▶ Work required:
The word "http" may appear in some lines of the data; copy every such line.

▶ Given entries:
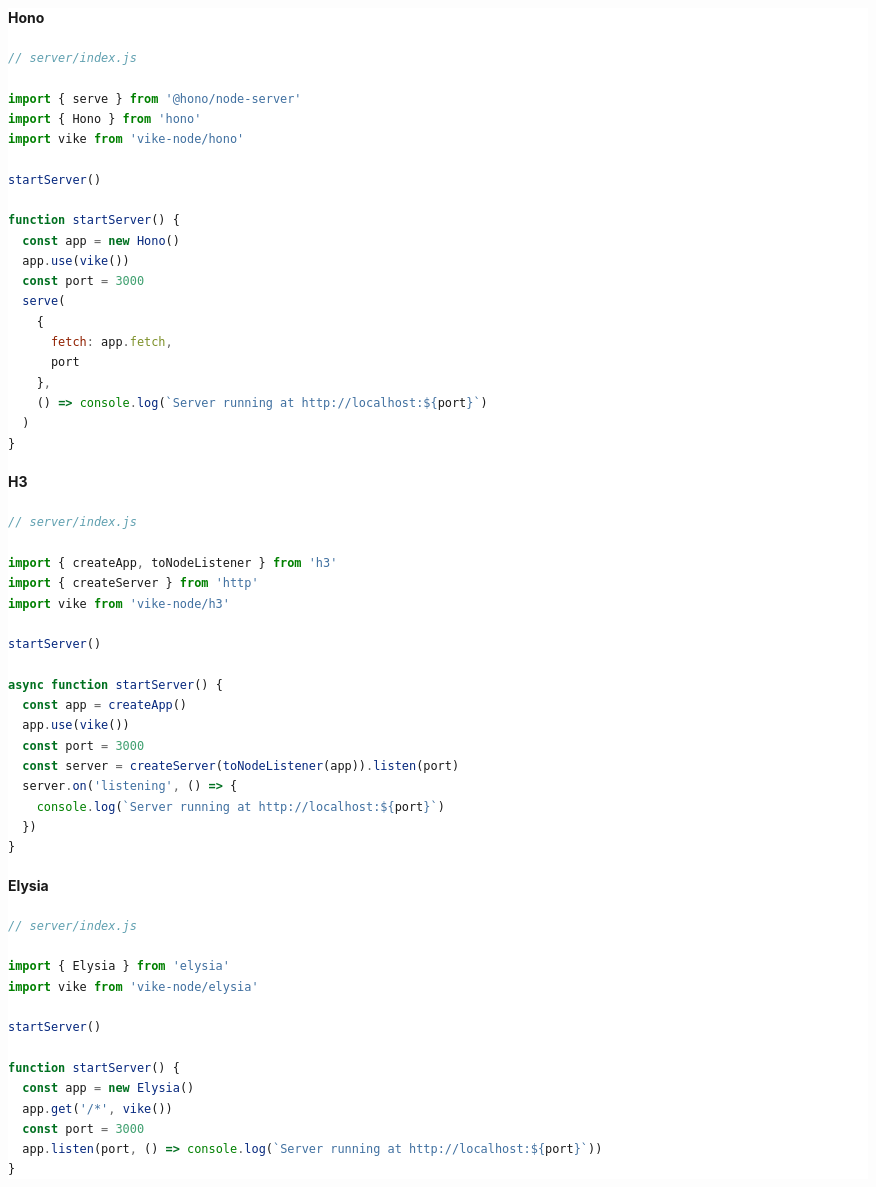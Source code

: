 #### Hono

```js
// server/index.js

import { serve } from '@hono/node-server'
import { Hono } from 'hono'
import vike from 'vike-node/hono'

startServer()

function startServer() {
  const app = new Hono()
  app.use(vike())
  const port = 3000
  serve(
    {
      fetch: app.fetch,
      port
    },
    () => console.log(`Server running at http://localhost:${port}`)
  )
}
```

#### H3

```js
// server/index.js

import { createApp, toNodeListener } from 'h3'
import { createServer } from 'http'
import vike from 'vike-node/h3'

startServer()

async function startServer() {
  const app = createApp()
  app.use(vike())
  const port = 3000
  const server = createServer(toNodeListener(app)).listen(port)
  server.on('listening', () => {
    console.log(`Server running at http://localhost:${port}`)
  })
}
```

#### Elysia

```js
// server/index.js

import { Elysia } from 'elysia'
import vike from 'vike-node/elysia'

startServer()

function startServer() {
  const app = new Elysia()
  app.get('/*', vike())
  const port = 3000
  app.listen(port, () => console.log(`Server running at http://localhost:${port}`))
}
```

▶ Reply to the task:
    () => console.log(`Server running at http://localhost:${port}`)
import { createServer } from 'http'
    console.log(`Server running at http://localhost:${port}`)
  app.listen(port, () => console.log(`Server running at http://localhost:${port}`))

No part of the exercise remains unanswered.